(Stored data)
____________
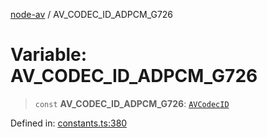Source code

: [node-av](../globals.md) / AV\_CODEC\_ID\_ADPCM\_G726

# Variable: AV\_CODEC\_ID\_ADPCM\_G726

> `const` **AV\_CODEC\_ID\_ADPCM\_G726**: [`AVCodecID`](../type-aliases/AVCodecID.md)

Defined in: [constants.ts:380](https://github.com/seydx/av/blob/f8631fc881b394300b1479f511d55cf1c370a87f/src/constants/constants.ts#L380)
____________
**What you have to do**:
A faithful copy of the records above, without images, is what to give back.

**Response area**:
Source code

: [node-av](../globals.md) / AV\_CODEC\_ID\_ADPCM\_G726

# Variable: AV\_CODEC\_ID\_ADPCM\_G726

> `const` **AV\_CODEC\_ID\_ADPCM\_G726**: [`AVCodecID`](../type-aliases/AVCodecID.md)

Defined in: [constants.ts:380](https://github.com/seydx/av/blob/f8631fc881b394300b1479f511d55cf1c370a87f/src/constants/constants.ts#L380)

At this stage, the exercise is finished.